Era o V-Rox, considerado o primeiro festival de rock desse tipo na Rússia. A semelhança com o South by Southwest foi intencional, disse Lagutenko, idealizador do V-Rox. Sua presença aqui revela o alcance de uma cultura musical, surgida na internet, que forja verdadeiros rock stars e conecta fãs do hip-hop do Brooklyn a Xangai. Os fãs chegavam aqui vindos da Ucrânia e da Sibéria, e os participantes dos painéis de discussões eram do mundo todo. Vladivostok, fechada a visitantes até 25 anos atrás, tornou-se durante alguns dias um farol artístico internacional.

O crescente número de festivais desse tipo mostra como fãs que tiveram seus apetites musicais estimulados por audições na internet e pelas redes sociais estão dispostos a viajar para longe atrás de uma experiência memorável off-line. Outros exemplos incluem o Iceland Airwaves, em Reykjavík, os festivais Midi, espalhados pela China, e o Traenafestival, em ilhas nórdicas próximas ao Círculo Polar Ártico.

"Qualquer coisa que estiver acontecendo na indústria musical da Rússia é muito semelhante ao que ocorre na China e na Coreia", disse Lagutenko, 44, no camarim antes do seu show. "Neste momento, as ideias são as mesmas."

Havia objetivos práticos e econômicos na criação do V-Rox. Lagutenko esperava que a realização desse evento em Vladivostok, cidade em contração, com população inferior a 600 mil habitantes, na fronteira com a China e a uma viagem de balsa do Japão, ajudasse o lugar a se tornar um portal para a região da Ásia-Pacífico, um anseio também partilhado pelo governo de Vladimir Putin.

Embora o Kremlin esteja cada vez mais intolerante a dissidências políticas, sejam elas embaladas ou não pela cultura pop -e as ativistas do Pussy Riot são apenas um exemplo disso-, o V-Rox e seus músicos em geral apolíticos parecem ter até agora escapado de qualquer escrutínio.

O prefeito Igor Puchkarev declarou que o V-Rox foi um sucesso, com a presença de 30 mil pessoas nos seus eventos.

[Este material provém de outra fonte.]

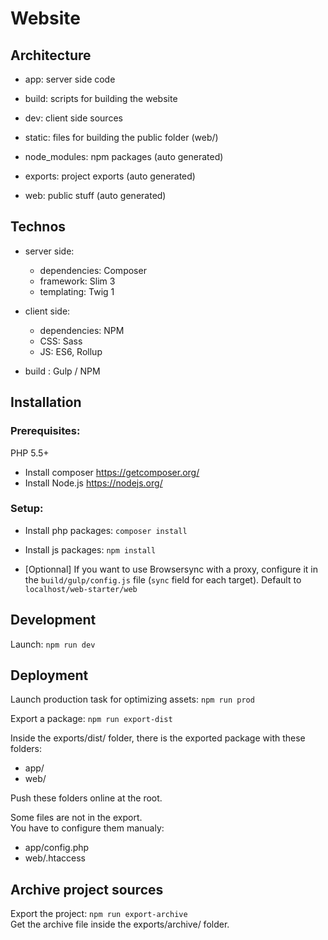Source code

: # Website

## Architecture

- app: server side code

- build: scripts for building the website

- dev: client side sources

- static: files for building the public folder (web/)

- node_modules: npm packages (auto generated)

- exports: project exports (auto generated)

- web: public stuff (auto generated)

## Technos

- server side:
    - dependencies: Composer
    - framework: Slim 3
    - templating: Twig 1
  


- client side:
    - dependencies: NPM
    - CSS: Sass
    - JS: ES6, Rollup

  
- build : Gulp / NPM

## Installation

### Prerequisites:

PHP 5.5+

- Install composer <https://getcomposer.org/>
- Install Node.js <https://nodejs.org/>

### Setup: 

- Install php packages: `composer install`

- Install js packages: `npm install`

- [Optionnal] If you want to use Browsersync with a proxy, configure it in the `build/gulp/config.js` file (`sync` field for each target). Default to `localhost/web-starter/web`

## Development

Launch: `npm run dev`

## Deployment

Launch production task for optimizing assets: `npm run prod`  
  
Export a package: `npm run export-dist`  
  
Inside the exports/dist/ folder, there is the exported package with these folders:  
  - app/  
  - web/
  
Push these folders online at the root.  

Some files are not in the export.  
You have to configure them manualy:  

- app/config.php  
- web/.htaccess  

## Archive project sources

Export the project: `npm run export-archive`  
Get the archive file inside the exports/archive/ folder.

Os organizadores disseram que 25 mil pessoas assistiram a transmissões ao vivo.

Quando Lagutenko era criança e adolescente, Vladivostok era considerada uma base naval estratégica. Ele estava isolado das influências externas, e a cena roqueira russa era praticamente inexistente. Ganhar a vida tocando em uma banda era "uma fantasia", segundo ele. Agora, Lagutenko tem casas em Los Angeles, Moscou e Vladivostok, e existe um plugado mundo do rock russo. Alex Gagarin, 34, roqueiro indie de Iekaterimburgo, na região central da Rússia, mantém há 15 anos uma banda chamada Sansara e celebrou a chance de deixar sua marca globalmente no V-Rox. "As pessoas acham que as únicas coisas vitais acontecem na Europa e na América, mas isso não é verdade há muito tempo", afirmou.

Em meio à mistura de atrações russas, o V-Rox também levou ao palco artistas que representam uma ampla gama de estilos: a banda punk coreana No Brain, o grupo japonês de música eletrônica Emufucka, e uma dupla cingapuriana de rapper e DJ, Mark Bonafide e Andrew Chow.

Embora os nomes fossem desconhecidos, o público local compareceu. "Sou a favor desse tipo de show", disse a funcionária postal Elena Kuzmina, 49, ao passar andando pela praça.

Para quem é do meio, o V-Rox garantiu a animação do que realmente ainda não foi descoberto. "É uma cidade da qual nunca ouvi falar, e são todas bandas que não conheço -o que é ótimo", disse Alan Miller, cofundador da revista musical "Filter", que veio participar de um painel de discussão no V-Rox.

Iuliia Kriukova, 28, vocalista do grupo moscovita InWhite, disse que esse foi um momento essencial para a Rússia do ponto de vista criativo. "Durante muito tempo, estivemos em um vácuo cultural", afirmou. Após passar dias com músicos do mundo todo, ela teve uma sensação de pertencimento. "Estamos todos no mesmo nível".